[Stored entries]
▼
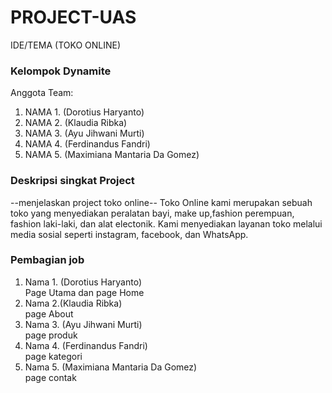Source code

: # PROJECT-UAS
IDE/TEMA (TOKO ONLINE)
<p>
<h3>Kelompok Dynamite</h3>
Anggota Team:
<ol>
  <li>NAMA 1. (Dorotius Haryanto)</li>
  <li>NAMA 2. (Klaudia Ribka)</li>
  <li>NAMA 3. (Ayu Jihwani Murti)</li>
  <li>NAMA 4. (Ferdinandus Fandri)</li>
  <li>NAMA 5. (Maximiana Mantaria Da Gomez)</li>
</ol>
</p>
<p>
<h3>Deskripsi singkat Project</h3>
--menjelaskan project toko online--
 Toko Online kami merupakan sebuah toko yang menyediakan peralatan bayi, make up,fashion perempuan, fashion laki-laki, dan alat electonik. Kami menyediakan layanan toko melalui media sosial seperti  instagram, facebook, dan WhatsApp.

<h3>Pembagian job</h3>
<ol>
  <li>
    Nama 1. (Dorotius Haryanto)
    <br>Page Utama dan page Home
  </li>
  <li>
    Nama 2.(Klaudia Ribka)
   <br> page About
  </li>
  <li>
    Nama 3. (Ayu Jihwani Murti)
    <br>page produk
  </li>
  <li>
    Nama 4. (Ferdinandus Fandri)
    <br>page kategori
  </li>
  <li>
    Nama 5. (Maximiana Mantaria Da Gomez) 
    <br>page contak
  </li>
</ol>
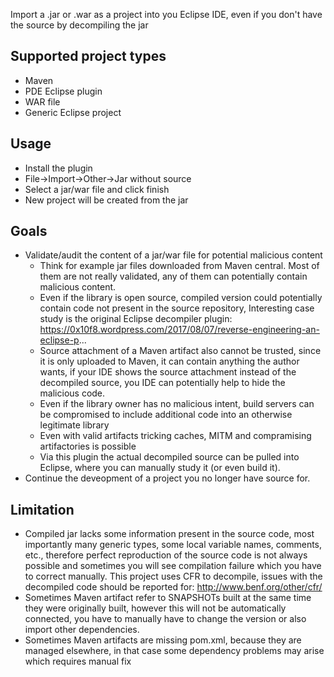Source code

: Import a .jar or .war as a project into you Eclipse IDE, even if you don't have the source by decompiling the jar

## Supported project types

 - Maven
 - PDE Eclipse plugin
 - WAR file
 - Generic Eclipse project

## Usage

 - Install the plugin
 - File->Import->Other->Jar without source
 - Select a jar/war file and click finish
 - New project will be created from the jar

## Goals

 - Validate/audit the content of a jar/war file for potential malicious content
   - Think for example jar files downloaded from Maven central. Most of them are not really validated, any of them can potentially contain malicious content.
   - Even if the library is open source, compiled version could potentially contain code not present in the source repository, Interesting case study is the original Eclipse decompiler plugin: https://0x10f8.wordpress.com/2017/08/07/reverse-engineering-an-eclipse-p...
   - Source attachment of a Maven artifact also cannot be trusted, since it is only uploaded to Maven, it can contain anything the author wants, if your IDE shows the source attachment instead of the decompiled source, you IDE can potentially help to hide the malicious code.
   - Even if the library owner has no malicious intent, build servers can be compromised to include additional code into an otherwise legitimate library
   - Even with valid artifacts tricking caches, MITM and compramising artifactories is possible
   - Via this plugin the actual decompiled source can be pulled into Eclipse, where you can manually study it (or even build it).
 - Continue the deveopment of a project you no longer have source for.

## Limitation

 - Compiled jar lacks some information present in the source code, most importantly many generic types, some local variable names, comments, etc., therefore perfect reproduction of the source code is not always possible and sometimes you will see compilation failure which you have to correct manually. This project uses CFR to decompile, issues with the decompiled code should be reported for: http://www.benf.org/other/cfr/
 - Sometimes Maven artifact refer to SNAPSHOTs built at the same time they were originally built, however this will not be automatically connected, you have to manually have to change the version or also import other dependencies.
 - Sometimes Maven artifacts are missing pom.xml, because they are managed elsewhere, in that case some dependency problems may arise which requires manual fix
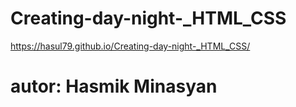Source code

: # Creating-day-night-_HTML_CSS

https://hasul79.github.io/Creating-day-night-_HTML_CSS/

# autor: Hasmik Minasyan
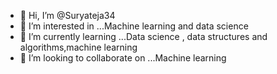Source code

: - 👋 Hi, I’m @Suryateja34
- 👀 I’m interested in ...Machine learning and data science 
- 🌱 I’m currently learning ...Data science , data structures and algorithms,machine learning
- 💞️ I’m looking to collaborate on ...Machine learning

<!---
Suryateja34/Suryateja34 is a ✨ special ✨ repository because its `README.md` (this file) appears on your GitHub profile.
You can click the Preview link to take a look at your changes.
--->
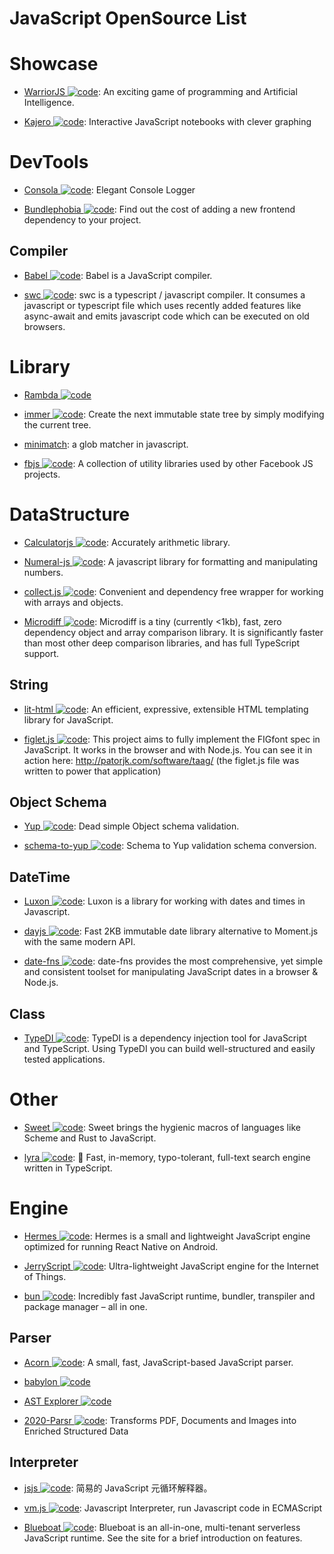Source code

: # JavaScript OpenSource List

# Showcase

- [WarriorJS ![code](https://martrix-usa.oss-accelerate.aliyuncs.com/logo/code.svg)](https://github.com/olistic/warriorjs): An exciting game of programming and Artificial Intelligence.

- [Kajero ![code](https://martrix-usa.oss-accelerate.aliyuncs.com/logo/code.svg)](https://github.com/JoelOtter/kajero): Interactive JavaScript notebooks with clever graphing

# DevTools

- [Consola ![code](https://martrix-usa.oss-accelerate.aliyuncs.com/logo/code.svg)](https://github.com/nuxt/consola): Elegant Console Logger

- [Bundlephobia ![code](https://martrix-usa.oss-accelerate.aliyuncs.com/logo/code.svg)](https://github.com/pastelsky/bundlephobia): Find out the cost of adding a new frontend dependency to your project.

## Compiler

- [Babel ![code](https://martrix-usa.oss-accelerate.aliyuncs.com/logo/code.svg)](https://babeljs.io/): Babel is a JavaScript compiler.

- [swc ![code](https://martrix-usa.oss-accelerate.aliyuncs.com/logo/code.svg)](https://swc.rs/): swc is a typescript / javascript compiler. It consumes a javascript or typescript file which uses recently added features like async-await and emits javascript code which can be executed on old browsers.

# Library

- [Rambda ![code](https://martrix-usa.oss-accelerate.aliyuncs.com/logo/code.svg)](http://ramdajs.com/0.22.1/index.html)

- [immer ![code](https://martrix-usa.oss-accelerate.aliyuncs.com/logo/code.svg)](https://github.com/mweststrate/immer): Create the next immutable state tree by simply modifying the current tree.

- [minimatch](https://github.com/isaacs/minimatch): a glob matcher in javascript.

- [fbjs ![code](https://martrix-usa.oss-accelerate.aliyuncs.com/logo/code.svg)](https://github.com/facebook/fbjs): A collection of utility libraries used by other Facebook JS projects.

# DataStructure

- [Calculatorjs ![code](https://martrix-usa.oss-accelerate.aliyuncs.com/logo/code.svg)](https://github.com/fzred/calculatorjs): Accurately arithmetic library.

- [Numeral-js ![code](https://martrix-usa.oss-accelerate.aliyuncs.com/logo/code.svg)](https://github.com/adamwdraper/Numeral-js): A javascript library for formatting and manipulating numbers.

- [collect.js ![code](https://martrix-usa.oss-accelerate.aliyuncs.com/logo/code.svg)](https://github.com/ecrmnn/collect.js): Convenient and dependency free wrapper for working with arrays and objects.

- [Microdiff ![code](https://martrix-usa.oss-accelerate.aliyuncs.com/logo/code.svg)](https://github.com/AsyncBanana/microdiff): Microdiff is a tiny (currently <1kb), fast, zero dependency object and array comparison library. It is significantly faster than most other deep comparison libraries, and has full TypeScript support.

## String

- [lit-html ![code](https://martrix-usa.oss-accelerate.aliyuncs.com/logo/code.svg)](https://github.com/Polymer/lit-html): An efficient, expressive, extensible HTML templating library for JavaScript.

- [figlet.js ![code](https://martrix-usa.oss-accelerate.aliyuncs.com/logo/code.svg)](https://github.com/patorjk/figlet.js): This project aims to fully implement the FIGfont spec in JavaScript. It works in the browser and with Node.js. You can see it in action here: http://patorjk.com/software/taag/ (the figlet.js file was written to power that application)

## Object Schema

- [Yup ![code](https://martrix-usa.oss-accelerate.aliyuncs.com/logo/code.svg)](https://github.com/jquense/yup): Dead simple Object schema validation.

- [schema-to-yup ![code](https://martrix-usa.oss-accelerate.aliyuncs.com/logo/code.svg)](https://github.com/kristianmandrup/schema-to-yup): Schema to Yup validation schema conversion.

## DateTime

- [Luxon ![code](https://martrix-usa.oss-accelerate.aliyuncs.com/logo/code.svg)](https://github.com/moment/luxon): Luxon is a library for working with dates and times in Javascript.

- [dayjs ![code](https://martrix-usa.oss-accelerate.aliyuncs.com/logo/code.svg)](https://github.com/xx45/dayjs): Fast 2KB immutable date library alternative to Moment.js with the same modern API.

- [date-fns ![code](https://martrix-usa.oss-accelerate.aliyuncs.com/logo/code.svg)](https://date-fns.org/): date-fns provides the most comprehensive, yet simple and consistent toolset for manipulating JavaScript dates in a browser & Node.js.

## Class

- [TypeDI ![code](https://martrix-usa.oss-accelerate.aliyuncs.com/logo/code.svg)](https://github.com/typestack/typedi): TypeDI is a dependency injection tool for JavaScript and TypeScript. Using TypeDI you can build well-structured and easily tested applications.

# Other

- [Sweet ![code](https://martrix-usa.oss-accelerate.aliyuncs.com/logo/code.svg)](https://www.sweetjs.org/): Sweet brings the hygienic macros of languages like Scheme and Rust to JavaScript.

- [lyra ![code](https://martrix-usa.oss-accelerate.aliyuncs.com/logo/code.svg)](https://github.com/nearform/lyra): 🌌 Fast, in-memory, typo-tolerant, full-text search engine written in TypeScript.

# Engine

- [Hermes ![code](https://martrix-usa.oss-accelerate.aliyuncs.com/logo/code.svg)](https://github.com/facebook/hermes): Hermes is a small and lightweight JavaScript engine optimized for running React Native on Android.

- [JerryScript ![code](https://martrix-usa.oss-accelerate.aliyuncs.com/logo/code.svg)](https://github.com/jerryscript-project/jerryscript): Ultra-lightweight JavaScript engine for the Internet of Things.

- [bun ![code](https://martrix-usa.oss-accelerate.aliyuncs.com/logo/code.svg)](https://github.com/Jarred-Sumner/bun): Incredibly fast JavaScript runtime, bundler, transpiler and package manager – all in one.

## Parser

- [Acorn ![code](https://martrix-usa.oss-accelerate.aliyuncs.com/logo/code.svg)](https://github.com/ternjs/acorn): A small, fast, JavaScript-based JavaScript parser.

- [babylon ![code](https://martrix-usa.oss-accelerate.aliyuncs.com/logo/code.svg)](https://github.com/babel/babylon)

- [AST Explorer ![code](https://martrix-usa.oss-accelerate.aliyuncs.com/logo/code.svg)](https://astexplorer.net/)

- [2020-Parsr ![code](https://martrix-usa.oss-accelerate.aliyuncs.com/logo/code.svg)](https://github.com/axa-group/Parsr): Transforms PDF, Documents and Images into Enriched Structured Data

## Interpreter

- [jsjs ![code](https://martrix-usa.oss-accelerate.aliyuncs.com/logo/code.svg)](https://github.com/bramblex/jsjs): 简易的 JavaScript 元循环解释器。

- [vm.js ![code](https://martrix-usa.oss-accelerate.aliyuncs.com/logo/code.svg)](https://github.com/axetroy/vm.js): Javascript Interpreter, run Javascript code in ECMAScript

- [Blueboat ![code](https://martrix-usa.oss-accelerate.aliyuncs.com/logo/code.svg)](https://github.com/losfair/blueboat): Blueboat is an all-in-one, multi-tenant serverless JavaScript runtime. See the site for a brief introduction on features.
▲
Activity> What you return must be an exact retyping of the lines above starting at the line with "Elegant Console Logger" and ending at the line with "a JavaScript compiler.", and nothing besides.

Result of this exercise>
- [Consola ![code](https://martrix-usa.oss-accelerate.aliyuncs.com/logo/code.svg)](https://github.com/nuxt/consola): Elegant Console Logger

- [Bundlephobia ![code](https://martrix-usa.oss-accelerate.aliyuncs.com/logo/code.svg)](https://github.com/pastelsky/bundlephobia): Find out the cost of adding a new frontend dependency to your project.

## Compiler

- [Babel ![code](https://martrix-usa.oss-accelerate.aliyuncs.com/logo/code.svg)](https://babeljs.io/): Babel is a JavaScript compiler.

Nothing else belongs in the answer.